(Beginning of Source data)
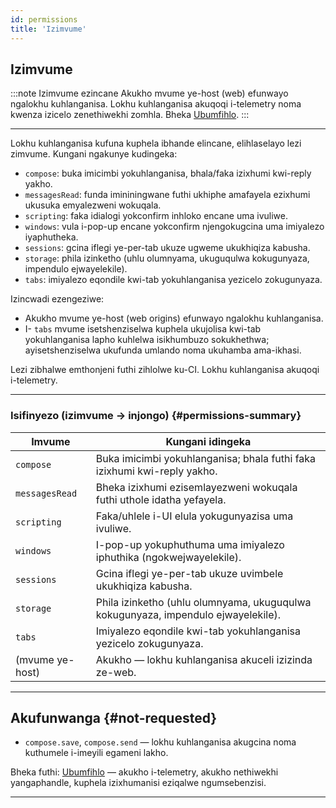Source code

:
 ```yaml
---
id: permissions
title: 'Izimvume'
---
```


## Izimvume

:::note Izimvume ezincane
Akukho mvume ye-host (web) efunwayo ngalokhu kuhlanganisa. Lokhu kuhlanganisa akuqoqi i-telemetry noma kwenza izicelo zenethiwekhi zomhla. Bheka [Ubumfihlo](privacy).
:::

---

Lokhu kuhlanganisa kufuna kuphela ibhande elincane, elihlaselayo lezi zimvume. Kungani ngakunye kudingeka:

- `compose`: buka imicimbi yokuhlanganisa, bhala/faka izixhumi kwi-reply yakho.
- `messagesRead`: funda imininingwane futhi ukhiphe amafayela ezixhumi ukusuka emyalezweni wokuqala.
- `scripting`: faka idialogi yokconfirm inhloko encane uma ivuliwe.
- `windows`: vula i-pop-up encane yokconfirm njengokugcina uma imiyalezo iyaphutheka.
- `sessions`: gcina iflegi ye-per-tab ukuze ugweme ukukhiqiza kabusha.
- `storage`: phila izinketho (uhlu olumnyama, ukuguqulwa kokugunyaza, impendulo ejwayelekile).
- `tabs`: imiyalezo eqondile kwi-tab yokuhlanganisa yezicelo zokugunyaza.

Izincwadi ezengeziwe:

- Akukho mvume ye-host (web origins) efunwayo ngalokhu kuhlanganisa.
- I- `tabs` mvume isetshenziselwa kuphela ukujolisa kwi-tab yokuhlanganisa lapho kuhlelwa isikhumbuzo sokukhethwa; ayisetshenziselwa ukufunda umlando noma ukuhamba ama-ikhasi.

Lezi zibhalwe emthonjeni futhi zihlolwe ku-CI. Lokhu kuhlanganisa akuqoqi i-telemetry.

---

### Isifinyezo (izimvume → injongo) {#permissions-summary}

| Imvume          | Kungani idingeka                                                                  |
| --------------- | --------------------------------------------------------------------------------- |
| `compose`       | Buka imicimbi yokuhlanganisa; bhala futhi faka izixhumi kwi-reply yakho.          |
| `messagesRead`  | Bheka izixhumi ezisemlayezweni wokuqala futhi uthole idatha yefayela.             |
| `scripting`     | Faka/uhlele i-UI elula yokugunyazisa uma ivuliwe.                                 |
| `windows`       | I-pop-up yokuphuthuma uma imiyalezo iphuthika (ngokwejwayelekile).                |
| `sessions`      | Gcina iflegi ye-per-tab ukuze uvimbele ukukhiqiza kabusha.                        |
| `storage`       | Phila izinketho (uhlu olumnyama, ukuguqulwa kokugunyaza, impendulo ejwayelekile). |
| `tabs`          | Imiyalezo eqondile kwi-tab yokuhlanganisa yezicelo zokugunyaza.                   |
| (mvume ye-host) | Akukho — lokhu kuhlanganisa akuceli izizinda ze-web.                              |

---

## Akufunwanga {#not-requested}

- `compose.save`, `compose.send` — lokhu kuhlanganisa akugcina noma kuthumele i-imeyili egameni lakho.

Bheka futhi: [Ubumfihlo](privacy) — akukho i-telemetry, akukho nethiwekhi yangaphandle, kuphela izixhumanisi eziqalwe ngumsebenzisi.

---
(End of Source data)
Transcribe every entry word for word, excluding images.

Source code

:
 ```yaml
---
id: permissions
title: 'Izimvume'
---
```


## Izimvume

:::note Izimvume ezincane
Akukho mvume ye-host (web) efunwayo ngalokhu kuhlanganisa. Lokhu kuhlanganisa akuqoqi i-telemetry noma kwenza izicelo zenethiwekhi zomhla. Bheka [Ubumfihlo](privacy).
:::

---

Lokhu kuhlanganisa kufuna kuphela ibhande elincane, elihlaselayo lezi zimvume. Kungani ngakunye kudingeka:

- `compose`: buka imicimbi yokuhlanganisa, bhala/faka izixhumi kwi-reply yakho.
- `messagesRead`: funda imininingwane futhi ukhiphe amafayela ezixhumi ukusuka emyalezweni wokuqala.
- `scripting`: faka idialogi yokconfirm inhloko encane uma ivuliwe.
- `windows`: vula i-pop-up encane yokconfirm njengokugcina uma imiyalezo iyaphutheka.
- `sessions`: gcina iflegi ye-per-tab ukuze ugweme ukukhiqiza kabusha.
- `storage`: phila izinketho (uhlu olumnyama, ukuguqulwa kokugunyaza, impendulo ejwayelekile).
- `tabs`: imiyalezo eqondile kwi-tab yokuhlanganisa yezicelo zokugunyaza.

Izincwadi ezengeziwe:

- Akukho mvume ye-host (web origins) efunwayo ngalokhu kuhlanganisa.
- I- `tabs` mvume isetshenziselwa kuphela ukujolisa kwi-tab yokuhlanganisa lapho kuhlelwa isikhumbuzo sokukhethwa; ayisetshenziselwa ukufunda umlando noma ukuhamba ama-ikhasi.

Lezi zibhalwe emthonjeni futhi zihlolwe ku-CI. Lokhu kuhlanganisa akuqoqi i-telemetry.

---

### Isifinyezo (izimvume → injongo) {#permissions-summary}

| Imvume          | Kungani idingeka                                                                  |
| --------------- | --------------------------------------------------------------------------------- |
| `compose`       | Buka imicimbi yokuhlanganisa; bhala futhi faka izixhumi kwi-reply yakho.          |
| `messagesRead`  | Bheka izixhumi ezisemlayezweni wokuqala futhi uthole idatha yefayela.             |
| `scripting`     | Faka/uhlele i-UI elula yokugunyazisa uma ivuliwe.                                 |
| `windows`       | I-pop-up yokuphuthuma uma imiyalezo iphuthika (ngokwejwayelekile).                |
| `sessions`      | Gcina iflegi ye-per-tab ukuze uvimbele ukukhiqiza kabusha.                        |
| `storage`       | Phila izinketho (uhlu olumnyama, ukuguqulwa kokugunyaza, impendulo ejwayelekile). |
| `tabs`          | Imiyalezo eqondile kwi-tab yokuhlanganisa yezicelo zokugunyaza.                   |
| (mvume ye-host) | Akukho — lokhu kuhlanganisa akuceli izizinda ze-web.                              |

---

## Akufunwanga {#not-requested}

- `compose.save`, `compose.send` — lokhu kuhlanganisa akugcina noma kuthumele i-imeyili egameni lakho.

Bheka futhi: [Ubumfihlo](privacy) — akukho i-telemetry, akukho nethiwekhi yangaphandle, kuphela izixhumanisi eziqalwe ngumsebenzisi.

---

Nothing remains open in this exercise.